Em termos estritamente económicos, nem o argumento do capital humano nem o do ‘premium’ são consistentes. No caso do primeiro, apesar dos investimentos significativos em educação nos últimos 50 anos, países como os EUA e o Reino Unido enfrentam um declínio nas suas posições económicas globais. No caso do segundo, há evidências recentes, facultadas pela OCDE (apesar de este organismo apoiar esta agenda), de que existe um declínio no ‘premium’. A razão é óbvia. O valor desse premiumsó é real enquanto o seu valor como ‘bem posicional’ for garantido. Quanto maior for o número de estudantes que entram nas universidades, mais esse valor é reduzido. Por outras palavras, se 50% de uma amostra têm um grau universitário, o valor desse grau é menor do que se apenas 8% dessa amostra o tivesse.
Uma resposta para isto é, naturalmente, a tentativa, por parte de alguns grupos sociais, de protegerem o valor do seu grau de Ensino Superior através de uma qualificação obtida em determinada universidade, ou uma qualificação específica como forma de distinção. Podemos observar, então, que o valor do ‘premium’ abarca, em média, grandes diferenças entre grupos ocupacionais e classes sociais.
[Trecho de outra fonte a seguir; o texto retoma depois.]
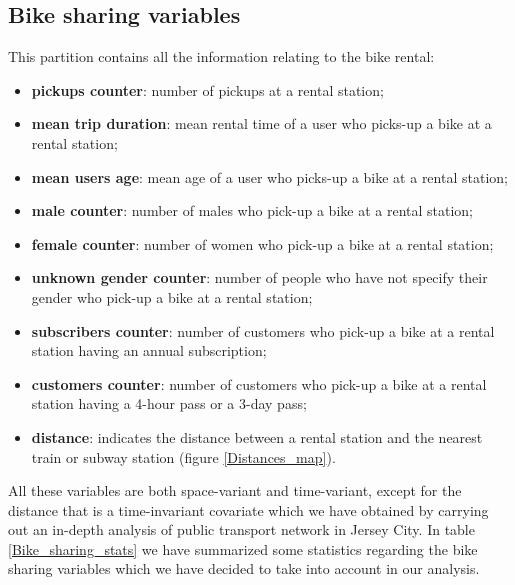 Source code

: \subsection{Bike sharing variables}
This partition contains all the information relating to the bike rental: 
\begin{itemize}
	\item \textbf{pickups counter}: number of pickups at a rental station;
	\item \textbf{mean trip duration}: mean rental time of a user who picks-up a bike at a rental station;
	\item \textbf{mean users age}: mean age of a user who picks-up a bike at a rental station;
	\item \textbf{male counter}: number of males who pick-up a bike at a rental station;
	\item \textbf{female counter}: number of women who pick-up a bike at a rental station;
	\item \textbf{unknown gender counter}: number  of people who have not specify their gender who pick-up a bike at a rental station;
	\item \textbf{subscribers counter}: number of customers who pick-up a bike at a rental station having an annual subscription;
	\item \textbf{customers counter}: number of customers who pick-up a bike at a rental station having a \num{4}-hour pass or a \num{3}-day pass;
	\item \textbf{distance}: indicates the distance between a rental station and the nearest train or subway station (figure \ref{Distances_map}).
	
\end{itemize}
All these variables are both space-variant and time-variant, except for the distance that is a time-invariant covariate which we have obtained by carrying out an in-depth analysis of public transport network in Jersey City. In table \ref{Bike_sharing_stats} we have summarized some statistics regarding the bike sharing variables which we have decided to take into account in our analysis.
Um estudo de 2007, realizado pela PriceWaterCoopers, mostra que um valor de £160,000, em média, se traduz em diferenças importantes entre os estudantes, sendo que os licenciados em medicina ou medicina dentária auferiam um ‘premium’ de £340,000, os licenciados em humanidades recebiam um montante de £51,500 e os estudantes de arte apenas £35,000. De facto, este relatório revela ainda que os homens das classes trabalhadores (em oposição aos da classe média) com uma licenciatura em artes iriam ganhar menos do que se tivessem abandonado os estudos antes da universidade e entrado directamente no mercado de trabalho.
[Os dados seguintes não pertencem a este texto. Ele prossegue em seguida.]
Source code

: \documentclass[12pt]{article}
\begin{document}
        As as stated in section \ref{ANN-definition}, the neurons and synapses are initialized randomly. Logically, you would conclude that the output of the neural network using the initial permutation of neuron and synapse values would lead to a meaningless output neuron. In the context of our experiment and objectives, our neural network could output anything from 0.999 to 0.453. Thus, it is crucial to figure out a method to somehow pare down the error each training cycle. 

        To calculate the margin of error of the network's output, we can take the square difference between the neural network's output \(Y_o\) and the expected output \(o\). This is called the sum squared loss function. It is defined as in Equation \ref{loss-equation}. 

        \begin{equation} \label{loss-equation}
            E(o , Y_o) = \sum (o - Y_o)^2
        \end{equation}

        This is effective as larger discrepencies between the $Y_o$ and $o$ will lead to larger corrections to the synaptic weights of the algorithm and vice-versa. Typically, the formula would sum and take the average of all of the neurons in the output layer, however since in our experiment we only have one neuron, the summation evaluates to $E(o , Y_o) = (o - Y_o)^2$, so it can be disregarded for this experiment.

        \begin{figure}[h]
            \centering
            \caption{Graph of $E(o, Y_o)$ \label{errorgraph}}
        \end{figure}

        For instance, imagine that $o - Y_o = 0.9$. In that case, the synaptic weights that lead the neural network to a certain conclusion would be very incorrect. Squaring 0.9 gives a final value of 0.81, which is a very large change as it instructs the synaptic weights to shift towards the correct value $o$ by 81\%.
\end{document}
Existem muitas razões políticas, sociais e económicas válidas para escolher ir para a universidade como forma de beneficiar os indivíduos e a comunidade envolvente, mas esses argumentos parecem ter caído por terra. Assim, o que é que nos resta se se promover apenas o argumento ‘económico’?
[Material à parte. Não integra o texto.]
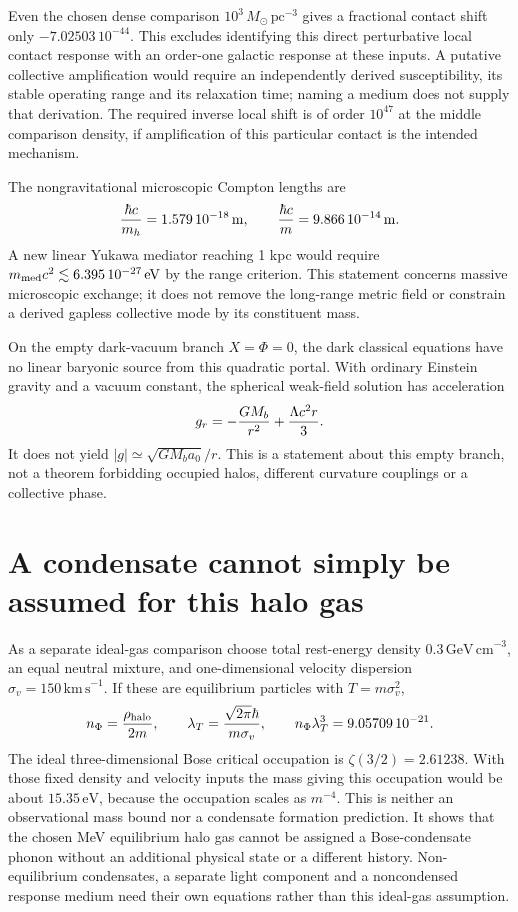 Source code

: \documentclass[11pt]{article}
\begin{document}
Even the chosen dense comparison $10^3\,M_\odot\,\mathrm{pc}^{-3}$
gives a fractional contact shift only $-7.02503\,10^{-44}$.
This excludes identifying this direct perturbative local contact response
with an order-one galactic response at these inputs. A putative collective
amplification would require an independently derived susceptibility, its
stable operating range and its relaxation time; naming a medium does not
supply that derivation. The required inverse local shift is of order
$10^{47}$ at the middle comparison density, if amplification of this
particular contact is the intended mechanism.

The nongravitational microscopic Compton lengths are
\begin{equation}
 {\hbar c\over m_h}=1.579\,10^{-18}\,\mathrm m,\qquad
 {\hbar c\over m}=9.866\,10^{-14}\,\mathrm m.
\end{equation}
A new linear Yukawa mediator reaching 1 kpc would require
$m_{\rm med}c^2\lesssim6.395\,10^{-27}\,\mathrm{eV}$ by the
range criterion. This statement concerns massive microscopic exchange;
it does not remove the long-range metric field or constrain a derived
gapless collective mode by its constituent mass.

On the empty dark-vacuum branch $X=\Phi=0$, the dark classical equations
have no linear baryonic source from this quadratic portal. With ordinary
Einstein gravity and a vacuum constant, the spherical weak-field solution
has acceleration
\begin{equation}
 g_r=-{GM_b\over r^2}+{\Lambda c^2 r\over3}.
\end{equation}
It does not yield $|g|\simeq\sqrt{GM_ba_0}/r$. This is a statement
about this empty branch, not a theorem forbidding occupied halos,
different curvature couplings or a collective phase.

\section{A condensate cannot simply be assumed for this halo gas}
As a separate ideal-gas comparison choose total rest-energy density
$0.3\,\mathrm{GeV\,cm}^{-3}$, an equal neutral mixture, and
one-dimensional velocity dispersion $\sigma_v=150\,\mathrm{km\,s}^{-1}$.
If these are equilibrium particles with $T=m\sigma_v^2$,
\begin{equation}
 n_\Phi={\rho_{\rm halo}\over2m},\qquad
 \lambda_T={\sqrt{2\pi}\hbar\over m\sigma_v},\qquad
 n_\Phi\lambda_T^3=9.05709\,10^{-21}.
\end{equation}
The ideal three-dimensional Bose critical occupation is
$\zeta(3/2)=2.61238$. With those fixed density and velocity inputs the
mass giving this occupation would be about $15.35\,\mathrm{eV}$,
because the occupation scales as $m^{-4}$. This is neither an observational
mass bound nor a condensate formation prediction. It shows that the chosen
MeV equilibrium halo gas cannot be assigned a Bose-condensate phonon
without an additional physical state or a different history. Non-equilibrium
condensates, a separate light component and a noncondensed response medium
need their own equations rather than this ideal-gas assumption.
\end{document}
Considero que os argumentos económicos servem os interesses dos fazedores de lucro e decisores políticos que assumem e agem como se o Ensino Superior fosse apenas uma mercadoria. Alguns desses argumentos elevam expectativas, oferecem falsas promessas, encorajam desperícios de dinheiro, geram dívidas. E ainda por cima recebem os louros de um Ensino Superior visto como um mercado sub-prime. Isto será acompanhado por um crescente cinismo quanto ao valor do Ensino Superior.
É, por isso, tempo para um debate adulto e sério sobre estas questões, pontuado por uma maior honestidade nas asserções sobre o valor do Ensino Superior e sobre os valores que devem ser promovidos.